The goal of this dissertation was to develop new methods for optical inhibition of motor neuron and muscle activity to enable studies of neuromuscular control and provide therapeutic insights into disorders of the peripheral nervous system. This work was motivated by the need for new treatment options for spastic hypertonia, characterized by abnormal activity in lower motor neurons and involuntary muscle contractions and occurring frequently with cerebral palsy, stroke, and other cerebrospinal injuries. Optogenetic methods have been used widely in the central nervous system to modulate activity of specified neuronal populations in cellular and behavioral studies of neuronal activity, network connectivity, and disease. For applications of optogenetics in the peripheral nervous system, the work of this dissertation focused on the development of new technologies for light delivery to peripheral nerves, modulation of peripheral nerve temperature, and control of excitation and inhibition of motor neuron and muscle activity.

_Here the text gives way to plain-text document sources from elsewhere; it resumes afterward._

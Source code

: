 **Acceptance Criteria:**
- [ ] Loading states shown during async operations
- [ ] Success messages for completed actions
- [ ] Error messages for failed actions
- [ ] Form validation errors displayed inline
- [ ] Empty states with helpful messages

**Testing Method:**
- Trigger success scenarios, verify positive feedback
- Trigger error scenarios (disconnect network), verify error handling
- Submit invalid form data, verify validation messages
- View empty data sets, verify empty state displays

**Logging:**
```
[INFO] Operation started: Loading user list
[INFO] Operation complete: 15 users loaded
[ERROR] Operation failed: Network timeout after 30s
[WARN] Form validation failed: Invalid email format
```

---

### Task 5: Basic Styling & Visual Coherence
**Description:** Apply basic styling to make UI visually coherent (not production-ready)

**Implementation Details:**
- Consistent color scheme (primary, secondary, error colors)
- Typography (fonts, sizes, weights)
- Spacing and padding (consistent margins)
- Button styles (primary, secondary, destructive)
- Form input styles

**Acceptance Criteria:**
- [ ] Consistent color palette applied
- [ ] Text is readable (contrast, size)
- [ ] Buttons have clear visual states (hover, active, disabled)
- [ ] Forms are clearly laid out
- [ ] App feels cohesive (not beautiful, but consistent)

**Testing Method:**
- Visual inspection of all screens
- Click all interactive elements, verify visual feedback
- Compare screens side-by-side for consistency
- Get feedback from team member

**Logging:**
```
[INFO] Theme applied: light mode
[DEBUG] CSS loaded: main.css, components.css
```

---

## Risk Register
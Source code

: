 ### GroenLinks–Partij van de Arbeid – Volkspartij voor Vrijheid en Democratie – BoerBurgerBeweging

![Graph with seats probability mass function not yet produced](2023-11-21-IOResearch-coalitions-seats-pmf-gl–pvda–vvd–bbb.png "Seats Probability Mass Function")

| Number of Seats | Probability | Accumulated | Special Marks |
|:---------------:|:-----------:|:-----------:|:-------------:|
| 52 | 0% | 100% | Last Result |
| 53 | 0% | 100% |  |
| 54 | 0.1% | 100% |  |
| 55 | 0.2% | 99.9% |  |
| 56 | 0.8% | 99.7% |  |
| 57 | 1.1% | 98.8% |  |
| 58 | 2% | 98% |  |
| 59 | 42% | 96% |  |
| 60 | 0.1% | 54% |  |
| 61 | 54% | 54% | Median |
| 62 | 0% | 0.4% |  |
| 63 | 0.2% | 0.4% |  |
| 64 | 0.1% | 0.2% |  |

We developed an optogenetics based method that utilizes the chloride pump halorhodopsin (eNpHR2.0) to achieve precise and rapidly reversible optical inhibition of motor neuron and muscle activity in vivo in transgenic Thy1-eNpHR2.0-EYFP mice by illuminating the nerve with green light. We used this method to demonstrate that eNpHR2.0 is capable of intercepting spikes in the axon, optical inhibition is effective at all amplitudes of electrically evoked twitch force, and light power density modulates the degree of inhibition. This study revealed the potential of eNpHR2.0 as a powerful tool for inhibiting motor neuron and muscle activity in the peripheral nervous system.

We developed a second method that utilizes in a new way the cation channel channelrhodopsin-2 (ChR2) to inhibit motor neuron and muscle activity in vivo in the cooled sciatic nerve of Thy1-ChR2-EYFP mice by illuminating the nerve with high frequency blue light pulses or continuous blue light. We identified light pulse frequency and nerve temperature as important variables for achieving inhibition and quantified their effects. This study presents an all-optical, single opsin and single wavelength method to control neuronal excitation and inhibition without requiring co-expression of excitatory and inhibitory opsins. We hypothesized that ChR2 photocycle kinetics are critical to the mechanism that underlies this bifunctionality and compared it to mechanisms that have been proposed for high frequency electrical inhibition. In contrast to electrical inhibition, our method is free from stimulation induced electrical artifacts and thus provides a new approach to reveal long sought insights into these mechanisms. Such experimental evidence will inform further studies to optimize stimulation parameters and pursue clinical applications of high frequency inhibition.

This dissertation contributes new methods for optical inhibition of motor neuron and muscle activity and facilitates studies of neuromuscular control and treatment strategies for disorders of the peripheral nervous system.